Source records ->
-- -- --
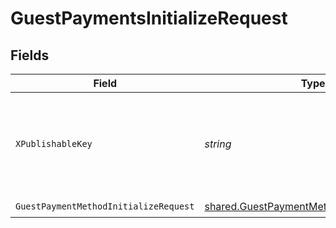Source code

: # GuestPaymentsInitializeRequest


## Fields

| Field                                                                                                           | Type                                                                                                            | Required                                                                                                        | Description                                                                                                     |
| --------------------------------------------------------------------------------------------------------------- | --------------------------------------------------------------------------------------------------------------- | --------------------------------------------------------------------------------------------------------------- | --------------------------------------------------------------------------------------------------------------- |
| `XPublishableKey`                                                                                               | *string*                                                                                                        | :heavy_check_mark:                                                                                              | The publicly viewable identifier used to identify a merchant division.                                          |
| `GuestPaymentMethodInitializeRequest`                                                                           | [shared.GuestPaymentMethodInitializeRequest](../../../pkg/models/shared/guestpaymentmethodinitializerequest.md) | :heavy_check_mark:                                                                                              | N/A                                                                                                             |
-- -- --
EXERCISE INSTRUCTIONS -> Your reply must match the data above line for line, except that it holds no pictures.

YOUR SOLUTION ->
Source code

: # GuestPaymentsInitializeRequest


## Fields

| Field                                                                                                           | Type                                                                                                            | Required                                                                                                        | Description                                                                                                     |
| --------------------------------------------------------------------------------------------------------------- | --------------------------------------------------------------------------------------------------------------- | --------------------------------------------------------------------------------------------------------------- | --------------------------------------------------------------------------------------------------------------- |
| `XPublishableKey`                                                                                               | *string*                                                                                                        | :heavy_check_mark:                                                                                              | The publicly viewable identifier used to identify a merchant division.                                          |
| `GuestPaymentMethodInitializeRequest`                                                                           | [shared.GuestPaymentMethodInitializeRequest](../../../pkg/models/shared/guestpaymentmethodinitializerequest.md) | :heavy_check_mark:                                                                                              | N/A                                                                                                             |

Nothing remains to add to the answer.